Using the listing, copy each whole line that features "TResult".

Task material:
::::::
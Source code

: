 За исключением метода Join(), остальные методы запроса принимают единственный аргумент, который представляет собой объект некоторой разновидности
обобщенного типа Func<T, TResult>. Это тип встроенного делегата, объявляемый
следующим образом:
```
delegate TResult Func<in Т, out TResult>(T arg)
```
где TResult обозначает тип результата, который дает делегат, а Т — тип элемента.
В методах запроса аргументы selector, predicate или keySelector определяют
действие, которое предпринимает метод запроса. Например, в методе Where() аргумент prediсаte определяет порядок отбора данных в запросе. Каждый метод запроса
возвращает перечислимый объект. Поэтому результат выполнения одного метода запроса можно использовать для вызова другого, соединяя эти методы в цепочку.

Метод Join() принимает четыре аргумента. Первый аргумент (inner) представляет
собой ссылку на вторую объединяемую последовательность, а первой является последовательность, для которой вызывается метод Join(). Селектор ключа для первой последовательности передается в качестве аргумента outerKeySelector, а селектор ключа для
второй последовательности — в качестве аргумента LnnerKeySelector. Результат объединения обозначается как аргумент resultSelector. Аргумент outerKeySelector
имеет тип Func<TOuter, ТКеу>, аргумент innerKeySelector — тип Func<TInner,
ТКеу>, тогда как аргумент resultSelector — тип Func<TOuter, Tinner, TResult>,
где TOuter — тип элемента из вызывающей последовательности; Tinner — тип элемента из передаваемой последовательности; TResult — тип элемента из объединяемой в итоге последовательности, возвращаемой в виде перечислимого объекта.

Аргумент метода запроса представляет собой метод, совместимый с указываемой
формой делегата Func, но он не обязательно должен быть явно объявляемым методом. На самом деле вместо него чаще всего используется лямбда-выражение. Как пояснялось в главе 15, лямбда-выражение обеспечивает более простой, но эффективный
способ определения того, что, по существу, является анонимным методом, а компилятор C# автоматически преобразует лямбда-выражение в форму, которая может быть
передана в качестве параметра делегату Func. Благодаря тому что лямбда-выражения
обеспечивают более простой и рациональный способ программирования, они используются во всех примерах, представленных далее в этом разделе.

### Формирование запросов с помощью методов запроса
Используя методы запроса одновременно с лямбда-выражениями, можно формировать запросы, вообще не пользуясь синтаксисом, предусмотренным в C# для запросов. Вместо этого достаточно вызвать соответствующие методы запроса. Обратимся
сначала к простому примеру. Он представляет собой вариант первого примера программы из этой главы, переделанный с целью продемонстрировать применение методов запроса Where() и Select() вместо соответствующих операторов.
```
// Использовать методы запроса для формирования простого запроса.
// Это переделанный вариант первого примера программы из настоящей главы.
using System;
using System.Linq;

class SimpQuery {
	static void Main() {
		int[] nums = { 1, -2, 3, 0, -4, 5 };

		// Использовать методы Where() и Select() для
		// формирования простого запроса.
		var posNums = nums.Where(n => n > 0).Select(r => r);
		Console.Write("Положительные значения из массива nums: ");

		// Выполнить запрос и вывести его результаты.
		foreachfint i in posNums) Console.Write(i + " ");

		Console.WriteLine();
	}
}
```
::::::
Answer section:
обобщенного типа Func<T, TResult>. Это тип встроенного делегата, объявляемый
delegate TResult Func<in Т, out TResult>(T arg)
где TResult обозначает тип результата, который дает делегат, а Т — тип элемента.
ТКеу>, тогда как аргумент resultSelector — тип Func<TOuter, Tinner, TResult>,
где TOuter — тип элемента из вызывающей последовательности; Tinner — тип элемента из передаваемой последовательности; TResult — тип элемента из объединяемой в итоге последовательности, возвращаемой в виде перечислимого объекта.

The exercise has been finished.